Task to carry out:
Output the whole listing below exactly, omitting the images.

Given data:
—————
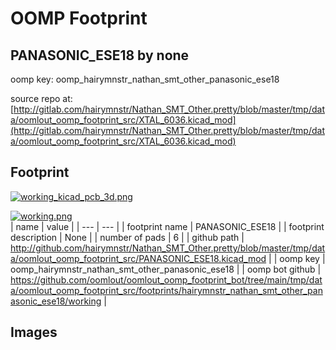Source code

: # OOMP Footprint  
## PANASONIC_ESE18  by none  
  
oomp key: oomp_hairymnstr_nathan_smt_other_panasonic_ese18  
  
source repo at: [http://gitlab.com/hairymnstr/Nathan_SMT_Other.pretty/blob/master/tmp/data/oomlout_oomp_footprint_src/XTAL_6036.kicad_mod](http://gitlab.com/hairymnstr/Nathan_SMT_Other.pretty/blob/master/tmp/data/oomlout_oomp_footprint_src/XTAL_6036.kicad_mod)  
## Footprint  
  
[![working_kicad_pcb_3d.png](working_kicad_pcb_3d_600.png)](working_kicad_pcb_3d.png)  
  
[![working.png](working_600.png)](working.png)  
| name | value | 
| --- | --- | 
| footprint name | PANASONIC_ESE18 | 
| footprint description | None | 
| number of pads | 6 | 
| github path | http://github.com/hairymnstr/Nathan_SMT_Other.pretty/blob/master/tmp/data/oomlout_oomp_footprint_src/PANASONIC_ESE18.kicad_mod | 
| oomp key | oomp_hairymnstr_nathan_smt_other_panasonic_ese18 | 
| oomp bot github | https://github.com/oomlout/oomlout_oomp_footprint_bot/tree/main/tmp/data/oomlout_oomp_footprint_src/footprints/hairymnstr_nathan_smt_other_panasonic_ese18/working | 
## Images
—————
Written answer:
Source code

: # OOMP Footprint  
## PANASONIC_ESE18  by none  
  
oomp key: oomp_hairymnstr_nathan_smt_other_panasonic_ese18  
  
source repo at: [http://gitlab.com/hairymnstr/Nathan_SMT_Other.pretty/blob/master/tmp/data/oomlout_oomp_footprint_src/XTAL_6036.kicad_mod](http://gitlab.com/hairymnstr/Nathan_SMT_Other.pretty/blob/master/tmp/data/oomlout_oomp_footprint_src/XTAL_6036.kicad_mod)  
## Footprint  
  
[![working_kicad_pcb_3d.png](working_kicad_pcb_3d_600.png)](working_kicad_pcb_3d.png)  
  
[![working.png](working_600.png)](working.png)  
| name | value | 
| --- | --- | 
| footprint name | PANASONIC_ESE18 | 
| footprint description | None | 
| number of pads | 6 | 
| github path | http://github.com/hairymnstr/Nathan_SMT_Other.pretty/blob/master/tmp/data/oomlout_oomp_footprint_src/PANASONIC_ESE18.kicad_mod | 
| oomp key | oomp_hairymnstr_nathan_smt_other_panasonic_ese18 | 
| oomp bot github | https://github.com/oomlout/oomlout_oomp_footprint_bot/tree/main/tmp/data/oomlout_oomp_footprint_src/footprints/hairymnstr_nathan_smt_other_panasonic_ese18/working | 
## Images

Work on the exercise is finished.